Wind and solar energy accounted for nearly a third of all electric power in the UK in 2017 – shading nuclear for the first time.
The low price of renewable energy saw the sector account for 29 percent of all electricity generation compared to nuclear’s 21 percent.
Emma Pinchbeck, executive director of trade body RenewableUK, described the government stats as evidence the move “to a smart, renewables-led energy system is well underway.”
With more than 50 percent now accounting for electricity generated in the UK, it also contributed to a three percent fall in greenhouse gas emissions with less coal being used.
Ms Pinchbeck said wind accounted for 15 percent of all UK power generation in 2017, lending support to calls from renewable energy leaders for the government to end its ban on wind-power subsidies.
“The cost of new offshore wind halved in 2017 and onshore wind is already the cheapest of any new power source in the UK,” she commented.
“It’s vital new onshore wind should be allowed to compete in the market for the sake of consumers.”
Wind energy has increased, the Department for Business, Energy and Industrial Strategy figures revealed, due to increased capacity and higher wind speeds.
More revealing is that renewable energy output is ten times higher than coal, which is higher than the two in 2012.

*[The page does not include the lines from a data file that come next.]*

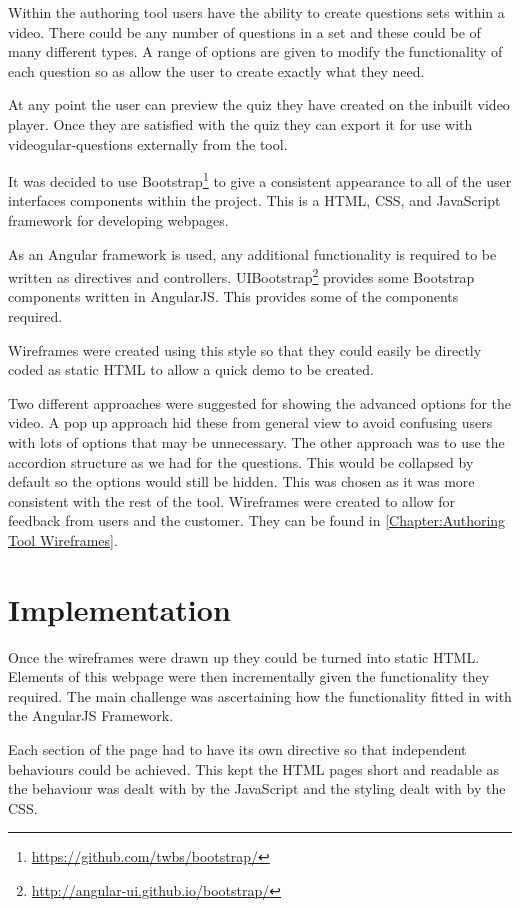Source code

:Within the authoring tool users have the ability to create questions sets within a video. There could be any number of questions in a set and these could be of many different types. A range of options are given to modify the functionality of each question so as allow the user to create exactly what they need.

At any point the user can preview the quiz they have created on the inbuilt video player. Once they are satisfied with the quiz they can export it for use with videogular-questions externally from the tool.

It was decided to use Bootstrap\footnote{\url{https://github.com/twbs/bootstrap/}} to give a consistent appearance to all of the user interfaces components within the project. This is a HTML, \gls{CSS}, and JavaScript framework for developing webpages.

As an Angular framework is used, any additional functionality is required to be written as directives and controllers. UIBootstrap\footnote{\url{http://angular-ui.github.io/bootstrap/}} provides some Bootstrap components written in \gls{AngularJS}. This provides some of the components required. 

Wireframes were created using this style so that they could easily be directly coded as static HTML to allow a quick demo to be created. 

Two different approaches were suggested for showing the advanced options for the video. A pop up approach hid these from general view to avoid confusing users with lots of options that may be unnecessary. The other approach was to use the accordion structure as we had for the questions. This would be collapsed by default so the options would still be hidden. This was chosen as it was more consistent with the rest of the tool. Wireframes were created to allow for feedback from users and the customer. They can be found in \autoref{Chapter:Authoring Tool Wireframes}.

\section{Implementation}
\label{Section:Authoring_Implementation}
Once the wireframes were drawn up they could be turned into static HTML. Elements of this webpage were then incrementally given the functionality they required. The main challenge was ascertaining how the functionality fitted in with the \gls{AngularJS} Framework. 

Each section of the page had to have its own directive so that independent behaviours could be achieved. This kept the HTML pages short and readable as the behaviour was dealt with by the JavaScript and the styling dealt with by the \gls{CSS}.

Nina Schrank, energy campaigner for Greenpeace UK, said the low prices of renewables would continue as a trend over the next 10 years due to greater capacity from new offshore wind farms.
Environmental experts have now called for the government to redress the balance in favour of wind power against investing in nuclear infrastructure.
Ms Pinchbeck said the government should capitalise on “our global lead in this area” and “stop wasting time on nuclear power” which she said, “was a failing and increasingly obsolete technology.”